When the film opens, Nolan is accosting a bookie who he knows is carrying a sizable bank roll. Shooting him in the back, our lawless lawman steals the loot. Unknown to our unhinged flatfoot, the crime has been witnessed by an elderly man peering out his second story window. Nolan has been marked and is destined to be snuffed out. Which is one of the main reasons Shield for Murder earns its noir credentials. An upholder of the law who transgresses his own moral code, Nolan has only one way to go: downward until he is destroyed. Destroyed by his own greedy desires and twisted ambition. In the grips of a lustful passion for his girlfriend, a nightclub chippy (the sexy Marla English), Nolan took the dough to purchase a house for the two of them.

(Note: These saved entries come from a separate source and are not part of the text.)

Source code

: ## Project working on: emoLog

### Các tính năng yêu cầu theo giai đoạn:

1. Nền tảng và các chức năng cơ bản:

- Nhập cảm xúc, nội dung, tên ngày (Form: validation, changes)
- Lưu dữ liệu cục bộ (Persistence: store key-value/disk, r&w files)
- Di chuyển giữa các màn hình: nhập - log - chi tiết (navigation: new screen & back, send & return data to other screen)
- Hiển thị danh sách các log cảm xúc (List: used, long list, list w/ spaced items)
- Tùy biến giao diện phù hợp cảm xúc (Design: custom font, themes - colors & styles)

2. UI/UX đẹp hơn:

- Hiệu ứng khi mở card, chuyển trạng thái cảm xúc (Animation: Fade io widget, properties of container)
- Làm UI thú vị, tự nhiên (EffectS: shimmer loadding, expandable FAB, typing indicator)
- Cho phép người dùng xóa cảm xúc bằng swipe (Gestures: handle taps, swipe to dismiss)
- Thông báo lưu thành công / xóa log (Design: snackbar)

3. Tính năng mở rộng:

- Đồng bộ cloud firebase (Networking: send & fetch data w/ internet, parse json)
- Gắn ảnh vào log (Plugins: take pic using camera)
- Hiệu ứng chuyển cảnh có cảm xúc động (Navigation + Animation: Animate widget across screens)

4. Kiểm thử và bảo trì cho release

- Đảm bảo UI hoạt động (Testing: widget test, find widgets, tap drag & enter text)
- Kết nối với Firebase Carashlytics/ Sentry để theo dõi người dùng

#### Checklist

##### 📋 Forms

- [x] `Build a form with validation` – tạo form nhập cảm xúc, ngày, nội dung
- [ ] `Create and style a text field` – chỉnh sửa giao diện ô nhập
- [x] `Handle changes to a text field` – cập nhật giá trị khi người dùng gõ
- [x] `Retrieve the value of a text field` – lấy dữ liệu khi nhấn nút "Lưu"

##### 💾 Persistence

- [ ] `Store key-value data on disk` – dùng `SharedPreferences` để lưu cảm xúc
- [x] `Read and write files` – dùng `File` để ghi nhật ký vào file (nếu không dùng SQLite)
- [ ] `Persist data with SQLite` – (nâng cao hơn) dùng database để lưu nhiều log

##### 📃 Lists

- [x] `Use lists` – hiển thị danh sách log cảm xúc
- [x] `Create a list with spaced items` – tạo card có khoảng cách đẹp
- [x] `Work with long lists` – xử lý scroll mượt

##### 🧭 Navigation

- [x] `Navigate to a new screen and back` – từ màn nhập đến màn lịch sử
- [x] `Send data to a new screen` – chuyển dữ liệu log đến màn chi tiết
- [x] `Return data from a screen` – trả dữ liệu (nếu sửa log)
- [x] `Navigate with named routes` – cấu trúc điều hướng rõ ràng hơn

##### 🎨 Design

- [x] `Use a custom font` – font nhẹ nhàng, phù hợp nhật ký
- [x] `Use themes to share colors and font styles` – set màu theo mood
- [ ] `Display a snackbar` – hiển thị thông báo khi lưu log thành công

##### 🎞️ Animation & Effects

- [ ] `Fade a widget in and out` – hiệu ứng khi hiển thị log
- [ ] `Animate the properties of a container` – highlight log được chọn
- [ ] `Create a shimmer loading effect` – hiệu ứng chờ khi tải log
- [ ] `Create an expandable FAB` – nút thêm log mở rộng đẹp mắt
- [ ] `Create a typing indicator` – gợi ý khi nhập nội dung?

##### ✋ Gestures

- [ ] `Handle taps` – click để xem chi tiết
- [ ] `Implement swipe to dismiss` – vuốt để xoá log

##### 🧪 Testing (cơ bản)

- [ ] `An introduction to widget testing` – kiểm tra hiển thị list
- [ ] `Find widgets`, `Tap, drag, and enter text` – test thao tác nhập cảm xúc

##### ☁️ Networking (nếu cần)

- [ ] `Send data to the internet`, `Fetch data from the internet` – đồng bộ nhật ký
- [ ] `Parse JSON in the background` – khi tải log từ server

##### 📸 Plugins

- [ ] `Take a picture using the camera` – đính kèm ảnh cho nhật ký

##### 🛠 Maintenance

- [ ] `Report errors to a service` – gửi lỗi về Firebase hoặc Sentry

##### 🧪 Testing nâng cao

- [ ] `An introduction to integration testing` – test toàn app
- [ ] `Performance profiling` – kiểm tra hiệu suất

Zipping along, the film seldom falters and has a couple of tantalizing, well-executed scenes. One of them takes place in an Italian eatery where the increasingly unbalanced copper meets a tipsy, lonely barfly, poignantly played by Carolyn Jones. There, Nolan exacts his revenge on two dogged henchmen hired by an underworld kingpin to retrieve the money he absconded with. Pistol-whipping both thugs senseless, Nolan horrifies the other patrons, including good-time gal Beth (Jones). The second scene unfolds in a public gymnasium where Nolan has an excitingly staged shoot out with one of the recipients of his bistro beating. Two well-helmed, smartly-crafted moments in this gutsy, gripping, gritty B movie.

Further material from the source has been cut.